Go through the listing that follows and report the number of lines with the string "RasPi" in them, nothing more.

• • • • •

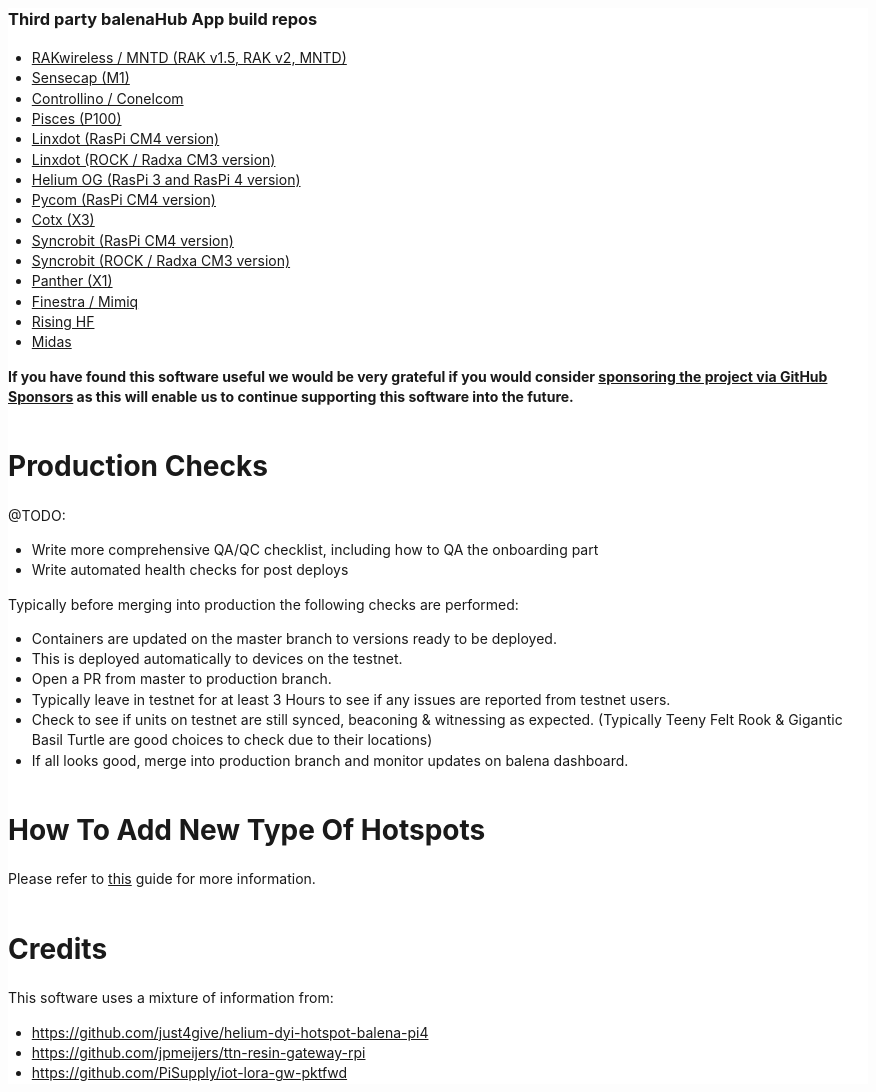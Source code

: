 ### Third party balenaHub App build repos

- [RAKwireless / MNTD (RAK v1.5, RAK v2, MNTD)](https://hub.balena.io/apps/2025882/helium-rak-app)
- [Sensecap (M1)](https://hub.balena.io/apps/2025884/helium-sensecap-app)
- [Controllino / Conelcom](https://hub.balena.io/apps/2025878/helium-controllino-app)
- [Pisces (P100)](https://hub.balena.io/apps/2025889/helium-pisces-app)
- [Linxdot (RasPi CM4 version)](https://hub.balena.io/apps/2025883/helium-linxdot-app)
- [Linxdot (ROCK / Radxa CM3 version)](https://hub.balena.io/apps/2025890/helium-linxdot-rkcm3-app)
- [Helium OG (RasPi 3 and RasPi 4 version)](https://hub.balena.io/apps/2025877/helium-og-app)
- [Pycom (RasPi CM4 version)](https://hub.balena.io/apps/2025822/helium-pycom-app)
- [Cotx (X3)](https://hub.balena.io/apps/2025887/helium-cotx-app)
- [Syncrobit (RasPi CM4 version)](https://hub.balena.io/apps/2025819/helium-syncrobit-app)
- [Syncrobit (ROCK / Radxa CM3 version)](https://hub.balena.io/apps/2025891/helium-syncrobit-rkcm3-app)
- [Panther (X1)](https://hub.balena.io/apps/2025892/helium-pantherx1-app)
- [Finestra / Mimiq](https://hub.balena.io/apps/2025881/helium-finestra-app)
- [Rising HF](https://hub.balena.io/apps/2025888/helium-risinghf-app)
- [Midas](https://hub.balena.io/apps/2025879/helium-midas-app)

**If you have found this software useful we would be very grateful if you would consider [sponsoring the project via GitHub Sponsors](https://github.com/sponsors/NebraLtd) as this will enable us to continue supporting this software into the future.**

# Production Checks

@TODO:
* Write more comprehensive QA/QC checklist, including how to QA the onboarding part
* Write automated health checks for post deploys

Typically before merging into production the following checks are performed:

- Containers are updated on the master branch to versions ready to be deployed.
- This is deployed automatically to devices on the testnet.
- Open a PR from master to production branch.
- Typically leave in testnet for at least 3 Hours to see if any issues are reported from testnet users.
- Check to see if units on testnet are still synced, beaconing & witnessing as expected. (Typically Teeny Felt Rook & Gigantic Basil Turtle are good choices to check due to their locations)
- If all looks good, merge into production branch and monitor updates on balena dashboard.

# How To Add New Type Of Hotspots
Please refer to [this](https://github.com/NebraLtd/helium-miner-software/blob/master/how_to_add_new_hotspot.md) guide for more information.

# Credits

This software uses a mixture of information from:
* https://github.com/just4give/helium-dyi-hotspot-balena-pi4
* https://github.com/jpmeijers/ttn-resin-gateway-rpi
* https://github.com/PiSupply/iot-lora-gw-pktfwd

• • • • •

Expected answer - 4